For the past two weeks, London had shut down, or burst, as every shop window had been crammed with images of Gregory and me and every streetlamp had fluttered with a banner announcing our approaching nuptials and every souvenir kiosk had bristled with Gregory-and-Rebecca commemorative miniature porcelain tea sets, hand-painted key chains and plastic dinner plates featuring our heads shoved close together, our foreheads touching as Princess Alicia blessed us from above, riding a heavenly cloud. There were also cheap, yellow-fringed satin pillow shams silk-screened with one of the many official portraits of the two of us standing side by side, with the prince wearing a kilt in his family tartan; there were snow globes in which tiny plastic fi
gures of Gregory and me waltzed on a jerkily spinning disk while a music box microchip played “God Save the Queen”; there were cardboard fans with my profile on one side and Gregory’s on the reverse, stuck atop a wooden tongue depressor; and there were vinyl change purses, bottle openers, toffee tins, bamboo backscratchers and poured resin paperweights, all with portraits and the date of the upcoming ceremony. There was also an infinite selection of oversized T-shirts ranging from a pastel fantasy of the two of us kissing politely, in which we both looked Asian, to a pornographic variation, in which the two of us had sex in many explicit positions, with the overall caption “50 Ways To Screw England.”
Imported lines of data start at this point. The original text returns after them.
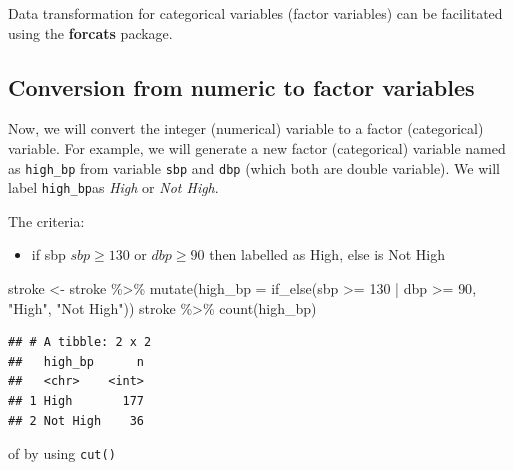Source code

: \documentclass[
  10pt,
]{krantz}
\newenvironment{Shaded}{\begin{snugshade}}{\end{snugshade}}
\newcommand{\AttributeTok}[1]{\textcolor[rgb]{0.77,0.63,0.00}{#1}}
\newcommand{\DecValTok}[1]{\textcolor[rgb]{0.00,0.00,0.81}{#1}}
\newcommand{\FunctionTok}[1]{\textcolor[rgb]{0.00,0.00,0.00}{#1}}
\newcommand{\NormalTok}[1]{#1}
\newcommand{\OtherTok}[1]{\textcolor[rgb]{0.56,0.35,0.01}{#1}}
\newcommand{\SpecialCharTok}[1]{\textcolor[rgb]{0.00,0.00,0.00}{#1}}
\newcommand{\StringTok}[1]{\textcolor[rgb]{0.31,0.60,0.02}{#1}}
\providecommand{\tightlist}{%
  \setlength{\itemsep}{0pt}\setlength{\parskip}{0pt}}
\begin{document}
Data transformation for categorical variables (factor variables) can be facilitated using the \textbf{forcats} package.

\hypertarget{conversion-from-numeric-to-factor-variables}{%
\subsection{\texorpdfstring{Conversion from numeric to factor variables}{Conversion from numeric to factor variables}}\label{conversion-from-numeric-to-factor-variables}}

Now, we will convert the integer (numerical) variable to a factor (categorical) variable. For example, we will generate a new factor (categorical) variable named as \texttt{high\_bp} from variable \texttt{sbp} and \texttt{dbp} (which both are double variable). We will label \texttt{high\_bp}as \emph{High} or \emph{Not High}.

The criteria:

\begin{itemize}
\tightlist
\item
  if sbp \(sbp \geq 130\) or \(dbp \geq 90\) then labelled as High, else is Not High
\end{itemize}

\begin{Shaded}
\begin{Highlighting}[]
\NormalTok{stroke }\OtherTok{\textless{}{-}}\NormalTok{ stroke }\SpecialCharTok{\%\textgreater{}\%} 
  \FunctionTok{mutate}\NormalTok{(}\AttributeTok{high\_bp =} \FunctionTok{if\_else}\NormalTok{(sbp }\SpecialCharTok{\textgreater{}=} \DecValTok{130} \SpecialCharTok{|}\NormalTok{ dbp }\SpecialCharTok{\textgreater{}=} \DecValTok{90}\NormalTok{, }\StringTok{"High"}\NormalTok{, }\StringTok{"Not High"}\NormalTok{))}
\NormalTok{stroke }\SpecialCharTok{\%\textgreater{}\%} \FunctionTok{count}\NormalTok{(high\_bp)}
\end{Highlighting}
\end{Shaded}

\begin{verbatim}
## # A tibble: 2 x 2
##   high_bp      n
##   <chr>    <int>
## 1 High       177
## 2 Not High    36
\end{verbatim}

of by using \texttt{cut()}
\end{document}
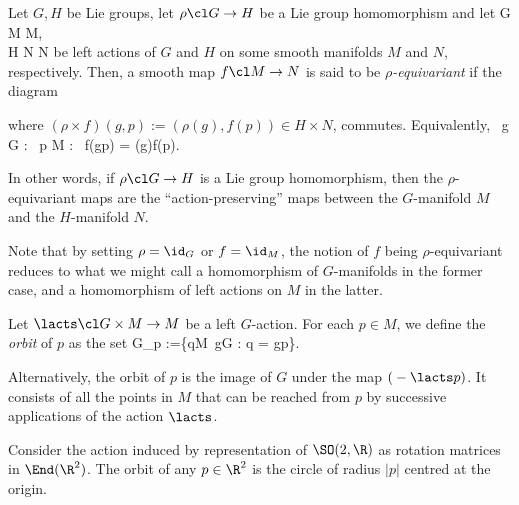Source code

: \bd
Let $G,H$ be Lie groups, let $\rho\cl G\to H$ be a Lie group homomorphism and let
\lacts \cl G \times M \to M,\\
\blacktriangleright \cl H \times N \to N
\ei
be left actions of $G$ and $H$ on some smooth manifolds $M$ and $N$, respectively. Then, a smooth map $f\cl M\to N$ is said to be \emph{$\rho$-equivariant} if the diagram
\bse
{}
\ese
where $(\rho\times f)(g,p) := (\rho(g),f(p))\in H\times N$, commutes. Equivalently,
\bse
\forall \, g \in G : \forall \, p \in M : \ f(g\lacts p) = \rho(g)\blacktriangleright f(p).
\ese
\ed

In other words, if $\rho\cl G \to H$ is a Lie group homomorphism, then the $\rho$-equivariant maps are the ``action-preserving'' maps between the $G$-manifold $M$ and the $H$-manifold $N$.

\br
Note that by setting $\rho = \id_G$ or $f=\id_M$, the notion of $f$ being $\rho$-equivariant reduces to what we might call a homomorphism of $G$-manifolds in the former case, and a homomorphism of left actions on $M$ in the latter.
\er

\bd
Let $\lacts \cl G \times M \to M$ be a left $G$-action. For each $p\in M$, we define the \emph{orbit} of $p$ as the set
\bse
G_p :=\{q\in M\mid \exists \, g\in G : q = g\lacts p\}.
\ese
\ed

Alternatively, the orbit of $p$ is the image of $G$ under the map $( {}-\lacts p)$. It consists of all the points in $M$ that can be reached from $p$ by successive applications of the action $\lacts$.

\be
Consider the action induced by representation of $\SO(2,\R)$ as rotation matrices in $\End(\R^2)$. The orbit of any $p\in\R^2$ is the circle of radius $|p|$ centred at the origin.
\begin{center}
\end{center}
\ee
Rocher had stockpiled multiples of every item she could find. “You’ll thank me later,” she’d say, whirling an acetate scarf — printed in Sri Lanka — with a collage of The Prince and The Pretty, as we’d been dubbed, on horseback, strolling through a rose garden, seated on matching thrones and swimming hand in hand deep underwater, with matching mermaid and merman tails.
Rocher and I had traveled to Westminster in a gilded coach drawn by a team of eight white stallions, cantering proudly beneath headdresses of high white plumes. Rocher, who was my sole bridesmaid, had sat opposite me. I wasn’t yet wearing my wedding dress, which was too cumbersome to be stuffed into the coach. As we were trotted through the streets, all of which had been closed off for the day, we waved to the cheering, ruddy-cheeked crowds, filled with elderly folks seated on aluminum folding stools and the smallest children whistling and clapping from atop their parents’ shoulders. I locked eyes with one particular toddler who was at most three years old. He was staring at me and waving in that wan, unsure way children have and I could tell he was disappointed that I wasn’t a baby panda or a monkey, wearing a tasseled ceremonial hat.